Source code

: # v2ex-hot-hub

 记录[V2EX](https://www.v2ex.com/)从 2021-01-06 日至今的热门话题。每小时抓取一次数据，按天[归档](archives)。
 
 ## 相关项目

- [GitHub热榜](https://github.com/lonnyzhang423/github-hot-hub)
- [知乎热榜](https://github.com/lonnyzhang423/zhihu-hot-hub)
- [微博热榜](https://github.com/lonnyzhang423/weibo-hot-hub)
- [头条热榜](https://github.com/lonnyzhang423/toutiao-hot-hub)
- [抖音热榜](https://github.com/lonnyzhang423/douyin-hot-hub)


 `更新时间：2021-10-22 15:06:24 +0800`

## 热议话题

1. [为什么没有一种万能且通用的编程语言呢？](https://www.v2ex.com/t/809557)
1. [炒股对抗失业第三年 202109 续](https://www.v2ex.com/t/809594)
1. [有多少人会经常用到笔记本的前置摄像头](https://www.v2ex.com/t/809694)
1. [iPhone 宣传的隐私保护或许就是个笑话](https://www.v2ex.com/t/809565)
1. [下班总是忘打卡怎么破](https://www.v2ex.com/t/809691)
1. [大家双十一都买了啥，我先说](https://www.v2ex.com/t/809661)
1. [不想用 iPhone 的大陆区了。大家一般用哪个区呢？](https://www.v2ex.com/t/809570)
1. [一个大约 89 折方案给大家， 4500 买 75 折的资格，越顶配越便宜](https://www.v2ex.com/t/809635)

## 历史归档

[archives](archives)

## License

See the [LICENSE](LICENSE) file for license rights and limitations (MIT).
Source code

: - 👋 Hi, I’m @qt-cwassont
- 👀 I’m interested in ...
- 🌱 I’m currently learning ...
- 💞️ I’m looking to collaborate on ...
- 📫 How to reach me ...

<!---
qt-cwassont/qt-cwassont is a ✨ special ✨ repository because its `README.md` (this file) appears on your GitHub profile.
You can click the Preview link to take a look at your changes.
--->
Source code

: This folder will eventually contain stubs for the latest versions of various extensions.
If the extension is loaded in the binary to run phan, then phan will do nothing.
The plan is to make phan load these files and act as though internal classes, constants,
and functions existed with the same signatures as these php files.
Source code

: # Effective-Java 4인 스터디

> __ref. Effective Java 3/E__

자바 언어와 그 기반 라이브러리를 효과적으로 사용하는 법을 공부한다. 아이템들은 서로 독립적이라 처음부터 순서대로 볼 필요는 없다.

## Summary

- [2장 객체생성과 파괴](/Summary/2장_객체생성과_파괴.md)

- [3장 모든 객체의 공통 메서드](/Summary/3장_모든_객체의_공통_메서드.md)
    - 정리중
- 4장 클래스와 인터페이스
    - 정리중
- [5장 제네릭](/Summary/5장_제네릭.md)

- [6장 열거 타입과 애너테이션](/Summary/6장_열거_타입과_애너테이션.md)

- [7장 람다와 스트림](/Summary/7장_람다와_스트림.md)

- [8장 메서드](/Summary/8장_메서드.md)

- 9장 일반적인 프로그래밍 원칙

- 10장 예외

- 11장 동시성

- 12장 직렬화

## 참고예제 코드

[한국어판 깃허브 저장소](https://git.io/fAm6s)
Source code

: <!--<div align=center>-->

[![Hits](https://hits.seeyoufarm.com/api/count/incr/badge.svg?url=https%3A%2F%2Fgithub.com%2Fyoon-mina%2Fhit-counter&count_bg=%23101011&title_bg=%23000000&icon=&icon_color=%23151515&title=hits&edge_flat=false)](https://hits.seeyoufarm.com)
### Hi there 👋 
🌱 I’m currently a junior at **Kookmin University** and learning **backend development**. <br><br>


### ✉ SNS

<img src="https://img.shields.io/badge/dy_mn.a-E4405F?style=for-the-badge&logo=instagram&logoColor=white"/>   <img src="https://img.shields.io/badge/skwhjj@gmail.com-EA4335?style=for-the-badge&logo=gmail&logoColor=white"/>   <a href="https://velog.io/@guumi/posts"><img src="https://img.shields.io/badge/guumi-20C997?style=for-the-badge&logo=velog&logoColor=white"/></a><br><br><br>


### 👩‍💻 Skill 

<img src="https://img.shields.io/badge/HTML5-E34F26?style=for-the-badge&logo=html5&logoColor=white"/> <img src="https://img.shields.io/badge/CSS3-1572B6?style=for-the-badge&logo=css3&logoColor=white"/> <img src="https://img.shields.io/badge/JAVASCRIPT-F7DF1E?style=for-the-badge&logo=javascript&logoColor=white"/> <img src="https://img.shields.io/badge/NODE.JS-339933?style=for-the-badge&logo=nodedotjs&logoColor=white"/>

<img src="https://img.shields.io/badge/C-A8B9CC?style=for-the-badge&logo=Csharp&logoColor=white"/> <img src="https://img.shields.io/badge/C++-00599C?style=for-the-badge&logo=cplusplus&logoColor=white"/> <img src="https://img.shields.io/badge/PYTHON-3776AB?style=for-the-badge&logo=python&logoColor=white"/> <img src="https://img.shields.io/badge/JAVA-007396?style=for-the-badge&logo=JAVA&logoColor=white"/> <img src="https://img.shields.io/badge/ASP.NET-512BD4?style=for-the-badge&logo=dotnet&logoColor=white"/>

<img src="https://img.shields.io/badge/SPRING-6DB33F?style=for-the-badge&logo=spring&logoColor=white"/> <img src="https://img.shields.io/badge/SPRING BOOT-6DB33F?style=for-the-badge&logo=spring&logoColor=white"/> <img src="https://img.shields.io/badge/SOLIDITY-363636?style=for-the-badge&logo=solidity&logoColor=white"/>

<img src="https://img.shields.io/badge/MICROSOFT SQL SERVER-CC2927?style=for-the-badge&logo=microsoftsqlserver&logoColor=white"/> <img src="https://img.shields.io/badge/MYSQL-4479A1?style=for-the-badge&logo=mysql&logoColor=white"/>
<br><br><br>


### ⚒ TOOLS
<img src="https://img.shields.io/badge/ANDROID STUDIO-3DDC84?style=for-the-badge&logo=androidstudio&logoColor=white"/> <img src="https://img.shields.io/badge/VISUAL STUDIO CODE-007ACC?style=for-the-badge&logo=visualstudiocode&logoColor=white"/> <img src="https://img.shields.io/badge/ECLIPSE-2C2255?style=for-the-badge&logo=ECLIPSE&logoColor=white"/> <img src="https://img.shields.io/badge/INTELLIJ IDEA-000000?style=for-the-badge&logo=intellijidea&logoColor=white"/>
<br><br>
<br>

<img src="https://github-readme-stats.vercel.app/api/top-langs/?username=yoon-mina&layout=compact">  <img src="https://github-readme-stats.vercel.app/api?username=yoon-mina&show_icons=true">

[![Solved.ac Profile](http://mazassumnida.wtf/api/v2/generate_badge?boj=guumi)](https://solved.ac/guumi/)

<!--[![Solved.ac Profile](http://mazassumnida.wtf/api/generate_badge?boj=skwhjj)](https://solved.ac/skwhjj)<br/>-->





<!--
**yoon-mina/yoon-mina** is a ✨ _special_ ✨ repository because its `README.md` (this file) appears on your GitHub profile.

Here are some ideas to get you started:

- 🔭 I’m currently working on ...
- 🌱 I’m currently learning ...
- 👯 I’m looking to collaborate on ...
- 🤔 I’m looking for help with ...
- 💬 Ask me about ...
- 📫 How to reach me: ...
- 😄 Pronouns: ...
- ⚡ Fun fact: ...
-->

----

Activity
Copy every record exactly as presented.

Answer to the problem
Source code

: # v2ex-hot-hub

 记录[V2EX](https://www.v2ex.com/)从 2021-01-06 日至今的热门话题。每小时抓取一次数据，按天[归档](archives)。
 
 ## 相关项目

- [GitHub热榜](https://github.com/lonnyzhang423/github-hot-hub)
- [知乎热榜](https://github.com/lonnyzhang423/zhihu-hot-hub)
- [微博热榜](https://github.com/lonnyzhang423/weibo-hot-hub)
- [头条热榜](https://github.com/lonnyzhang423/toutiao-hot-hub)
- [抖音热榜](https://github.com/lonnyzhang423/douyin-hot-hub)


 `更新时间：2021-10-22 15:06:24 +0800`

## 热议话题

1. [为什么没有一种万能且通用的编程语言呢？](https://www.v2ex.com/t/809557)
1. [炒股对抗失业第三年 202109 续](https://www.v2ex.com/t/809594)
1. [有多少人会经常用到笔记本的前置摄像头](https://www.v2ex.com/t/809694)
1. [iPhone 宣传的隐私保护或许就是个笑话](https://www.v2ex.com/t/809565)
1. [下班总是忘打卡怎么破](https://www.v2ex.com/t/809691)
1. [大家双十一都买了啥，我先说](https://www.v2ex.com/t/809661)
1. [不想用 iPhone 的大陆区了。大家一般用哪个区呢？](https://www.v2ex.com/t/809570)
1. [一个大约 89 折方案给大家， 4500 买 75 折的资格，越顶配越便宜](https://www.v2ex.com/t/809635)

## 历史归档

[archives](archives)

## License

See the [LICENSE](LICENSE) file for license rights and limitations (MIT).
Source code

: - 👋 Hi, I’m @qt-cwassont
- 👀 I’m interested in ...
- 🌱 I’m currently learning ...
- 💞️ I’m looking to collaborate on ...
- 📫 How to reach me ...

<!---
qt-cwassont/qt-cwassont is a ✨ special ✨ repository because its `README.md` (this file) appears on your GitHub profile.
You can click the Preview link to take a look at your changes.
--->
Source code

: This folder will eventually contain stubs for the latest versions of various extensions.
If the extension is loaded in the binary to run phan, then phan will do nothing.
The plan is to make phan load these files and act as though internal classes, constants,
and functions existed with the same signatures as these php files.
Source code

: # Effective-Java 4인 스터디

> __ref. Effective Java 3/E__

자바 언어와 그 기반 라이브러리를 효과적으로 사용하는 법을 공부한다. 아이템들은 서로 독립적이라 처음부터 순서대로 볼 필요는 없다.

## Summary

- [2장 객체생성과 파괴](/Summary/2장_객체생성과_파괴.md)

- [3장 모든 객체의 공통 메서드](/Summary/3장_모든_객체의_공통_메서드.md)
    - 정리중
- 4장 클래스와 인터페이스
    - 정리중
- [5장 제네릭](/Summary/5장_제네릭.md)

- [6장 열거 타입과 애너테이션](/Summary/6장_열거_타입과_애너테이션.md)

- [7장 람다와 스트림](/Summary/7장_람다와_스트림.md)

- [8장 메서드](/Summary/8장_메서드.md)

- 9장 일반적인 프로그래밍 원칙

- 10장 예외

- 11장 동시성

- 12장 직렬화

## 참고예제 코드

[한국어판 깃허브 저장소](https://git.io/fAm6s)
Source code

: <!--<div align=center>-->

[![Hits](https://hits.seeyoufarm.com/api/count/incr/badge.svg?url=https%3A%2F%2Fgithub.com%2Fyoon-mina%2Fhit-counter&count_bg=%23101011&title_bg=%23000000&icon=&icon_color=%23151515&title=hits&edge_flat=false)](https://hits.seeyoufarm.com)
### Hi there 👋 
🌱 I’m currently a junior at **Kookmin University** and learning **backend development**. <br><br>


### ✉ SNS

<img src="https://img.shields.io/badge/dy_mn.a-E4405F?style=for-the-badge&logo=instagram&logoColor=white"/>   <img src="https://img.shields.io/badge/skwhjj@gmail.com-EA4335?style=for-the-badge&logo=gmail&logoColor=white"/>   <a href="https://velog.io/@guumi/posts"><img src="https://img.shields.io/badge/guumi-20C997?style=for-the-badge&logo=velog&logoColor=white"/></a><br><br><br>


### 👩‍💻 Skill 

<img src="https://img.shields.io/badge/HTML5-E34F26?style=for-the-badge&logo=html5&logoColor=white"/> <img src="https://img.shields.io/badge/CSS3-1572B6?style=for-the-badge&logo=css3&logoColor=white"/> <img src="https://img.shields.io/badge/JAVASCRIPT-F7DF1E?style=for-the-badge&logo=javascript&logoColor=white"/> <img src="https://img.shields.io/badge/NODE.JS-339933?style=for-the-badge&logo=nodedotjs&logoColor=white"/>

<img src="https://img.shields.io/badge/C-A8B9CC?style=for-the-badge&logo=Csharp&logoColor=white"/> <img src="https://img.shields.io/badge/C++-00599C?style=for-the-badge&logo=cplusplus&logoColor=white"/> <img src="https://img.shields.io/badge/PYTHON-3776AB?style=for-the-badge&logo=python&logoColor=white"/> <img src="https://img.shields.io/badge/JAVA-007396?style=for-the-badge&logo=JAVA&logoColor=white"/> <img src="https://img.shields.io/badge/ASP.NET-512BD4?style=for-the-badge&logo=dotnet&logoColor=white"/>

<img src="https://img.shields.io/badge/SPRING-6DB33F?style=for-the-badge&logo=spring&logoColor=white"/> <img src="https://img.shields.io/badge/SPRING BOOT-6DB33F?style=for-the-badge&logo=spring&logoColor=white"/> <img src="https://img.shields.io/badge/SOLIDITY-363636?style=for-the-badge&logo=solidity&logoColor=white"/>

<img src="https://img.shields.io/badge/MICROSOFT SQL SERVER-CC2927?style=for-the-badge&logo=microsoftsqlserver&logoColor=white"/> <img src="https://img.shields.io/badge/MYSQL-4479A1?style=for-the-badge&logo=mysql&logoColor=white"/>
<br><br><br>


### ⚒ TOOLS
<img src="https://img.shields.io/badge/ANDROID STUDIO-3DDC84?style=for-the-badge&logo=androidstudio&logoColor=white"/> <img src="https://img.shields.io/badge/VISUAL STUDIO CODE-007ACC?style=for-the-badge&logo=visualstudiocode&logoColor=white"/> <img src="https://img.shields.io/badge/ECLIPSE-2C2255?style=for-the-badge&logo=ECLIPSE&logoColor=white"/> <img src="https://img.shields.io/badge/INTELLIJ IDEA-000000?style=for-the-badge&logo=intellijidea&logoColor=white"/>
<br><br>
<br>

<img src="https://github-readme-stats.vercel.app/api/top-langs/?username=yoon-mina&layout=compact">  <img src="https://github-readme-stats.vercel.app/api?username=yoon-mina&show_icons=true">

[![Solved.ac Profile](http://mazassumnida.wtf/api/v2/generate_badge?boj=guumi)](https://solved.ac/guumi/)

<!--[![Solved.ac Profile](http://mazassumnida.wtf/api/generate_badge?boj=skwhjj)](https://solved.ac/skwhjj)<br/>-->





<!--
**yoon-mina/yoon-mina** is a ✨ _special_ ✨ repository because its `README.md` (this file) appears on your GitHub profile.

Here are some ideas to get you started:

- 🔭 I’m currently working on ...
- 🌱 I’m currently learning ...
- 👯 I’m looking to collaborate on ...
- 🤔 I’m looking for help with ...
- 💬 Ask me about ...
- 📫 How to reach me: ...
- 😄 Pronouns: ...
- ⚡ Fun fact: ...
-->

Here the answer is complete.